** Exercise objective **
Give the count of lines in the records below that contain "https", with no other words.

** Materials provided **
--

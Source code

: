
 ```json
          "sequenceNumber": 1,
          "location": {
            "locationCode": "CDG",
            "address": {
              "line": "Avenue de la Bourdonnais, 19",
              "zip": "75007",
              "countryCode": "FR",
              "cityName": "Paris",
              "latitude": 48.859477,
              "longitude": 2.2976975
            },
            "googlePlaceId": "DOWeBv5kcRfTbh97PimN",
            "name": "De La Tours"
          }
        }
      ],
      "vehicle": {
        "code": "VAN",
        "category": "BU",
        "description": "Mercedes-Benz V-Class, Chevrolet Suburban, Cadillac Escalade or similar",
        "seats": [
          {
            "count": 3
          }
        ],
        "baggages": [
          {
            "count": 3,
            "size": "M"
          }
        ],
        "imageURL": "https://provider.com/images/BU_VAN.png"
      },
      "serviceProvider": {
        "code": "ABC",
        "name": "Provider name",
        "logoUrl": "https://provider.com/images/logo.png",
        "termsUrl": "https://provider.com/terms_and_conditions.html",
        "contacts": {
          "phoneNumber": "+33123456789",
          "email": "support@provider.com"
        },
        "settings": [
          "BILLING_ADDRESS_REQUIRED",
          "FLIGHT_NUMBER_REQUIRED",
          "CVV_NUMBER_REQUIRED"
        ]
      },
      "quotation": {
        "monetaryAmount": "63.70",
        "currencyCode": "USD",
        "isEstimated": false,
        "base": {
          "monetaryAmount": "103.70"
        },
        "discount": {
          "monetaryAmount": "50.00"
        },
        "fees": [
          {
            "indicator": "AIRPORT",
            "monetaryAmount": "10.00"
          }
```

--

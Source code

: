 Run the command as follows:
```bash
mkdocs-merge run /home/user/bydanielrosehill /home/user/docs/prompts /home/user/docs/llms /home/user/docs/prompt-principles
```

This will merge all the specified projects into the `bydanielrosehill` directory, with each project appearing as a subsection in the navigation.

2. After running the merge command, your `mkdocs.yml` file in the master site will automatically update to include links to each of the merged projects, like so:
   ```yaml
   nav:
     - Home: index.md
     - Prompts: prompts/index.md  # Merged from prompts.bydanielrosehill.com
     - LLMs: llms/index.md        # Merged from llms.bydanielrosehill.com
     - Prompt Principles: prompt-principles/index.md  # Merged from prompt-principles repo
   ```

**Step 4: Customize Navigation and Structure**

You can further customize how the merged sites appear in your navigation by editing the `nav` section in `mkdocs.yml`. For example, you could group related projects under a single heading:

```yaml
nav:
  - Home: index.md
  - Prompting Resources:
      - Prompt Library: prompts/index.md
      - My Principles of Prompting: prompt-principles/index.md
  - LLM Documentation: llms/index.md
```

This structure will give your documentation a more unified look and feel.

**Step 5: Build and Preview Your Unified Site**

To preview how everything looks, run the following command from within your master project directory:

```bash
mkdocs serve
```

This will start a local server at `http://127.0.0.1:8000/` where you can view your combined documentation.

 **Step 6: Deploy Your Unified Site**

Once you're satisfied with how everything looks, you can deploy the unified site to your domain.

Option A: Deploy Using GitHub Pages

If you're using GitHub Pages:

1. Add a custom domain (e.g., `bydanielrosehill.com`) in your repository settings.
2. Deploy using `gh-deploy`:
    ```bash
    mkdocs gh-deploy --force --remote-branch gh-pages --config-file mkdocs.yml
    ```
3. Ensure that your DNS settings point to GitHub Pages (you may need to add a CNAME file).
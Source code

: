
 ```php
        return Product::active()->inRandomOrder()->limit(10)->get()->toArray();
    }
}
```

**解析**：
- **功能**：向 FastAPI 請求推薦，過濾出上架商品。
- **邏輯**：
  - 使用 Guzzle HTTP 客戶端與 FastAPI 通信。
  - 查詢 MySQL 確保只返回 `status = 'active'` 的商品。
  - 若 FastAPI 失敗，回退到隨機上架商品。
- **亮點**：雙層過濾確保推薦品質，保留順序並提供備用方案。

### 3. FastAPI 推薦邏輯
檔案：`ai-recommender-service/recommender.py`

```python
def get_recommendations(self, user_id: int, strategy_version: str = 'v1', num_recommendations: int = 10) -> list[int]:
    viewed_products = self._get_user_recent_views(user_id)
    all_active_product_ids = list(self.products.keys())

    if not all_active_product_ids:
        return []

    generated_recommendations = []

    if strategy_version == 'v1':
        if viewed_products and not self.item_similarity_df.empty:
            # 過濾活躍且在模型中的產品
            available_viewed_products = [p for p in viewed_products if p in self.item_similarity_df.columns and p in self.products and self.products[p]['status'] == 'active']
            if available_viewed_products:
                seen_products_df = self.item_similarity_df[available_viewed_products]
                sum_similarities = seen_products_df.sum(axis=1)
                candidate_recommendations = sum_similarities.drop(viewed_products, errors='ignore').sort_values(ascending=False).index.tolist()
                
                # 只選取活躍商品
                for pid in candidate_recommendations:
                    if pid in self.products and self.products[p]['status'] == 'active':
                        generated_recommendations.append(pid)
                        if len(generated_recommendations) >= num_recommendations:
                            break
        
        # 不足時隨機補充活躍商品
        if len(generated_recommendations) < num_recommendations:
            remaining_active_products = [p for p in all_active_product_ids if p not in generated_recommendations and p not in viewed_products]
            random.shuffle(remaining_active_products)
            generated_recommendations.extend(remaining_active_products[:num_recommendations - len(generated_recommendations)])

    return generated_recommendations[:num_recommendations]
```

--

** Answer section **
3